Please repeat the records exactly. The pictures are to be left out.
• • • •
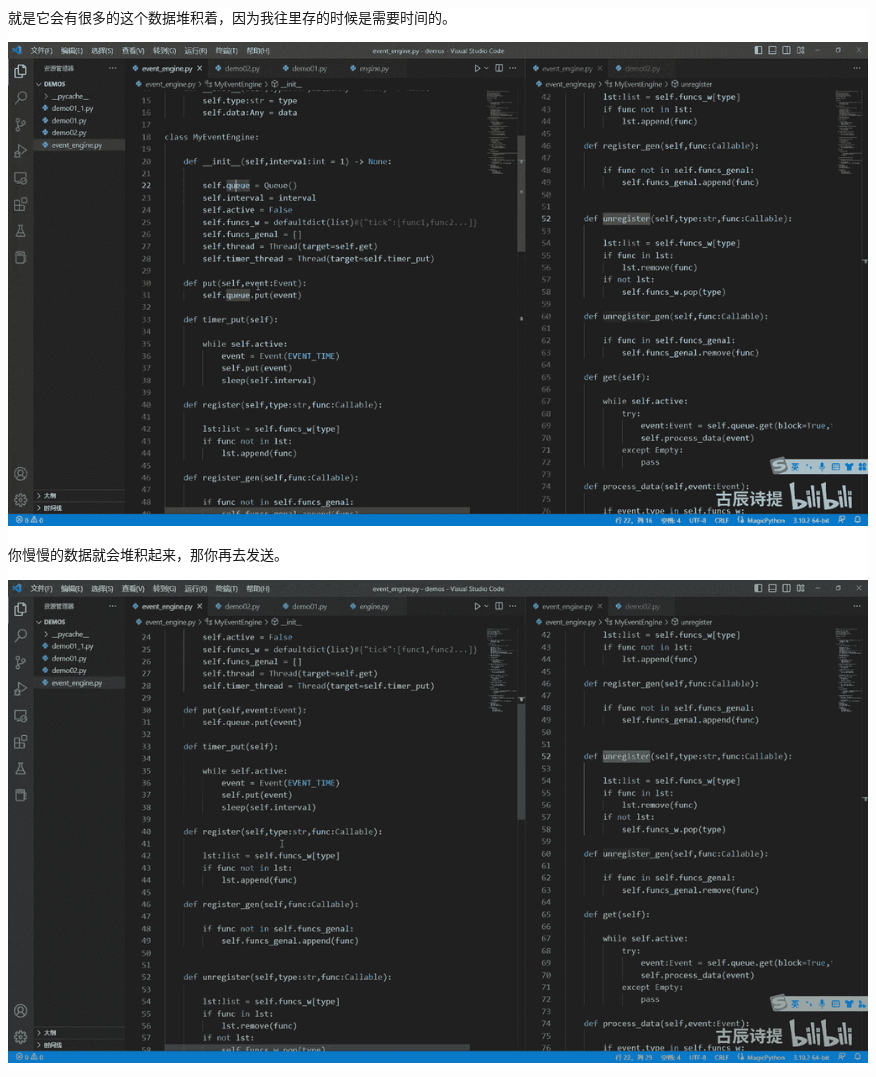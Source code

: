 就是它会有很多的这个数据堆积着，因为我往里存的时候是需要时间的。

![](img/f60ec97a50afbe564bf6e4fa16b8e093_287.png)

你慢慢的数据就会堆积起来，那你再去发送。

![](img/f60ec97a50afbe564bf6e4fa16b8e093_289.png)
• • • •
Solution ->
Source code

: 就是它会有很多的这个数据堆积着，因为我往里存的时候是需要时间的。

![](img/f60ec97a50afbe564bf6e4fa16b8e093_287.png)

你慢慢的数据就会堆积起来，那你再去发送。

![](img/f60ec97a50afbe564bf6e4fa16b8e093_289.png)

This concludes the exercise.